Stored data:
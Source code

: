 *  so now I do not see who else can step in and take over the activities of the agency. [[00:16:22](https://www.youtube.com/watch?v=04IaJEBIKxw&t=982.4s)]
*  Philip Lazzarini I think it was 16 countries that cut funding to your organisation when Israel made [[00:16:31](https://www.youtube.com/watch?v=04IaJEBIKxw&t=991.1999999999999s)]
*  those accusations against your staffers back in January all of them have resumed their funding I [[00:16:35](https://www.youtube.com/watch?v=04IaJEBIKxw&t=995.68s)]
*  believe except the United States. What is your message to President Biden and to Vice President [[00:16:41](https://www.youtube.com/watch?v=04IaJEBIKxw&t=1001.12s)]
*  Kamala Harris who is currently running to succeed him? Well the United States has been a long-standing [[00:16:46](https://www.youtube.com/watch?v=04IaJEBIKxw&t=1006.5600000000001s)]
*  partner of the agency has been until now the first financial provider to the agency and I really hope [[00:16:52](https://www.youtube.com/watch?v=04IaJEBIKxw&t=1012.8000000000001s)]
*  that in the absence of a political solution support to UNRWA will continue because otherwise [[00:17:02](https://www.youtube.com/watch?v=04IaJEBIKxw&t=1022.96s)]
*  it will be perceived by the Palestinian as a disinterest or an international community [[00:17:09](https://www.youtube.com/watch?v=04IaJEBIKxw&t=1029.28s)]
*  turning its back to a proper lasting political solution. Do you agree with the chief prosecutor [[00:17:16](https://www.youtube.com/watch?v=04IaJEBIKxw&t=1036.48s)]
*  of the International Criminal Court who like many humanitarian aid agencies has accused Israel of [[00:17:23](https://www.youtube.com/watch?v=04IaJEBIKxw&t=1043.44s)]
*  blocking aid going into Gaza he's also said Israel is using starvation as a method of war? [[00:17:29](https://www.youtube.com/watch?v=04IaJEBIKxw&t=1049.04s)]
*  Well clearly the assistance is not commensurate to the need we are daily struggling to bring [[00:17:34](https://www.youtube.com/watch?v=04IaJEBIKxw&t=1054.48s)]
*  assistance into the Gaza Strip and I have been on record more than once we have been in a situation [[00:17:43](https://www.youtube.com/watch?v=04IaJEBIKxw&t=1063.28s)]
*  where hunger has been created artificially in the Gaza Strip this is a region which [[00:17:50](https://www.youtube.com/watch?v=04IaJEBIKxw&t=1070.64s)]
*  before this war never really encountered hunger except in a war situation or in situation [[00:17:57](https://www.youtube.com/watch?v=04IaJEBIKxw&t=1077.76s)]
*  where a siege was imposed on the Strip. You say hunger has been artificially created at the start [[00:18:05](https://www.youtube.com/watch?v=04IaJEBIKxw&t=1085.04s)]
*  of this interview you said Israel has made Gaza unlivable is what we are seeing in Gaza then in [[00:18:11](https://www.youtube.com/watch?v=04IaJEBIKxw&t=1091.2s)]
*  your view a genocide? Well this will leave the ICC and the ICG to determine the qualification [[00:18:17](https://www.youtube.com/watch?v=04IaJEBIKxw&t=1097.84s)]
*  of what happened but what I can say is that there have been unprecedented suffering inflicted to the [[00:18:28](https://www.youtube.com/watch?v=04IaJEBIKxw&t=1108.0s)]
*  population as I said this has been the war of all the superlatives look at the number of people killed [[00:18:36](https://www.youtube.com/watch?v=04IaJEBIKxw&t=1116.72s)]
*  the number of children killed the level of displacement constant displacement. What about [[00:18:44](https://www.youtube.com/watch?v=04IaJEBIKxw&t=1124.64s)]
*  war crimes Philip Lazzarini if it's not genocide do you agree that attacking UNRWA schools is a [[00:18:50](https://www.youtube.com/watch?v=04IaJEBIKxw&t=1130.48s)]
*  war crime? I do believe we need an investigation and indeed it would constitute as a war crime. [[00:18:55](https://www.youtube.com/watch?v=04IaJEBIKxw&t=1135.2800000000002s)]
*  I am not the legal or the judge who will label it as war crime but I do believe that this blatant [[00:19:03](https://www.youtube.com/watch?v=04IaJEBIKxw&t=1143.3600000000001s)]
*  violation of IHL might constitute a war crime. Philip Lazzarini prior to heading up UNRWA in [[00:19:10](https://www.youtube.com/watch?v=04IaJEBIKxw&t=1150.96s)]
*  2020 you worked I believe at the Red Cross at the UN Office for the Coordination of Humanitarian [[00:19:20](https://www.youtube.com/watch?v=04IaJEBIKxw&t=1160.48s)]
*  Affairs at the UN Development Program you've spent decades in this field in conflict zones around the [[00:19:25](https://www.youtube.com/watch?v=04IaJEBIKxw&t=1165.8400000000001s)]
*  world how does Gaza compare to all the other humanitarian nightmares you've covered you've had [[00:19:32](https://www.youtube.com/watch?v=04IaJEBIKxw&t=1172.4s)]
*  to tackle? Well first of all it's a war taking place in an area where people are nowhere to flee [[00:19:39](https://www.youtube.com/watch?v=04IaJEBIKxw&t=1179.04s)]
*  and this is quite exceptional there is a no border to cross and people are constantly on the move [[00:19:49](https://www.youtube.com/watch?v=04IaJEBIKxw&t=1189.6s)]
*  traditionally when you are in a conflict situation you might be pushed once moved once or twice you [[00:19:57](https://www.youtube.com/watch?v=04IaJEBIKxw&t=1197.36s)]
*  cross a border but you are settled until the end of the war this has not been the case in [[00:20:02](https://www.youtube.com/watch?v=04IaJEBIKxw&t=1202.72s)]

◆ Aim of the task: Every entry, from first to last, should be written out exactly.

◆ Output for this exercise:
Source code

: *  so now I do not see who else can step in and take over the activities of the agency. [[00:16:22](https://www.youtube.com/watch?v=04IaJEBIKxw&t=982.4s)]
*  Philip Lazzarini I think it was 16 countries that cut funding to your organisation when Israel made [[00:16:31](https://www.youtube.com/watch?v=04IaJEBIKxw&t=991.1999999999999s)]
*  those accusations against your staffers back in January all of them have resumed their funding I [[00:16:35](https://www.youtube.com/watch?v=04IaJEBIKxw&t=995.68s)]
*  believe except the United States. What is your message to President Biden and to Vice President [[00:16:41](https://www.youtube.com/watch?v=04IaJEBIKxw&t=1001.12s)]
*  Kamala Harris who is currently running to succeed him? Well the United States has been a long-standing [[00:16:46](https://www.youtube.com/watch?v=04IaJEBIKxw&t=1006.5600000000001s)]
*  partner of the agency has been until now the first financial provider to the agency and I really hope [[00:16:52](https://www.youtube.com/watch?v=04IaJEBIKxw&t=1012.8000000000001s)]
*  that in the absence of a political solution support to UNRWA will continue because otherwise [[00:17:02](https://www.youtube.com/watch?v=04IaJEBIKxw&t=1022.96s)]
*  it will be perceived by the Palestinian as a disinterest or an international community [[00:17:09](https://www.youtube.com/watch?v=04IaJEBIKxw&t=1029.28s)]
*  turning its back to a proper lasting political solution. Do you agree with the chief prosecutor [[00:17:16](https://www.youtube.com/watch?v=04IaJEBIKxw&t=1036.48s)]
*  of the International Criminal Court who like many humanitarian aid agencies has accused Israel of [[00:17:23](https://www.youtube.com/watch?v=04IaJEBIKxw&t=1043.44s)]
*  blocking aid going into Gaza he's also said Israel is using starvation as a method of war? [[00:17:29](https://www.youtube.com/watch?v=04IaJEBIKxw&t=1049.04s)]
*  Well clearly the assistance is not commensurate to the need we are daily struggling to bring [[00:17:34](https://www.youtube.com/watch?v=04IaJEBIKxw&t=1054.48s)]
*  assistance into the Gaza Strip and I have been on record more than once we have been in a situation [[00:17:43](https://www.youtube.com/watch?v=04IaJEBIKxw&t=1063.28s)]
*  where hunger has been created artificially in the Gaza Strip this is a region which [[00:17:50](https://www.youtube.com/watch?v=04IaJEBIKxw&t=1070.64s)]
*  before this war never really encountered hunger except in a war situation or in situation [[00:17:57](https://www.youtube.com/watch?v=04IaJEBIKxw&t=1077.76s)]
*  where a siege was imposed on the Strip. You say hunger has been artificially created at the start [[00:18:05](https://www.youtube.com/watch?v=04IaJEBIKxw&t=1085.04s)]
*  of this interview you said Israel has made Gaza unlivable is what we are seeing in Gaza then in [[00:18:11](https://www.youtube.com/watch?v=04IaJEBIKxw&t=1091.2s)]
*  your view a genocide? Well this will leave the ICC and the ICG to determine the qualification [[00:18:17](https://www.youtube.com/watch?v=04IaJEBIKxw&t=1097.84s)]
*  of what happened but what I can say is that there have been unprecedented suffering inflicted to the [[00:18:28](https://www.youtube.com/watch?v=04IaJEBIKxw&t=1108.0s)]
*  population as I said this has been the war of all the superlatives look at the number of people killed [[00:18:36](https://www.youtube.com/watch?v=04IaJEBIKxw&t=1116.72s)]
*  the number of children killed the level of displacement constant displacement. What about [[00:18:44](https://www.youtube.com/watch?v=04IaJEBIKxw&t=1124.64s)]
*  war crimes Philip Lazzarini if it's not genocide do you agree that attacking UNRWA schools is a [[00:18:50](https://www.youtube.com/watch?v=04IaJEBIKxw&t=1130.48s)]
*  war crime? I do believe we need an investigation and indeed it would constitute as a war crime. [[00:18:55](https://www.youtube.com/watch?v=04IaJEBIKxw&t=1135.2800000000002s)]
*  I am not the legal or the judge who will label it as war crime but I do believe that this blatant [[00:19:03](https://www.youtube.com/watch?v=04IaJEBIKxw&t=1143.3600000000001s)]
*  violation of IHL might constitute a war crime. Philip Lazzarini prior to heading up UNRWA in [[00:19:10](https://www.youtube.com/watch?v=04IaJEBIKxw&t=1150.96s)]
*  2020 you worked I believe at the Red Cross at the UN Office for the Coordination of Humanitarian [[00:19:20](https://www.youtube.com/watch?v=04IaJEBIKxw&t=1160.48s)]
*  Affairs at the UN Development Program you've spent decades in this field in conflict zones around the [[00:19:25](https://www.youtube.com/watch?v=04IaJEBIKxw&t=1165.8400000000001s)]
*  world how does Gaza compare to all the other humanitarian nightmares you've covered you've had [[00:19:32](https://www.youtube.com/watch?v=04IaJEBIKxw&t=1172.4s)]
*  to tackle? Well first of all it's a war taking place in an area where people are nowhere to flee [[00:19:39](https://www.youtube.com/watch?v=04IaJEBIKxw&t=1179.04s)]
*  and this is quite exceptional there is a no border to cross and people are constantly on the move [[00:19:49](https://www.youtube.com/watch?v=04IaJEBIKxw&t=1189.6s)]
*  traditionally when you are in a conflict situation you might be pushed once moved once or twice you [[00:19:57](https://www.youtube.com/watch?v=04IaJEBIKxw&t=1197.36s)]
*  cross a border but you are settled until the end of the war this has not been the case in [[00:20:02](https://www.youtube.com/watch?v=04IaJEBIKxw&t=1202.72s)]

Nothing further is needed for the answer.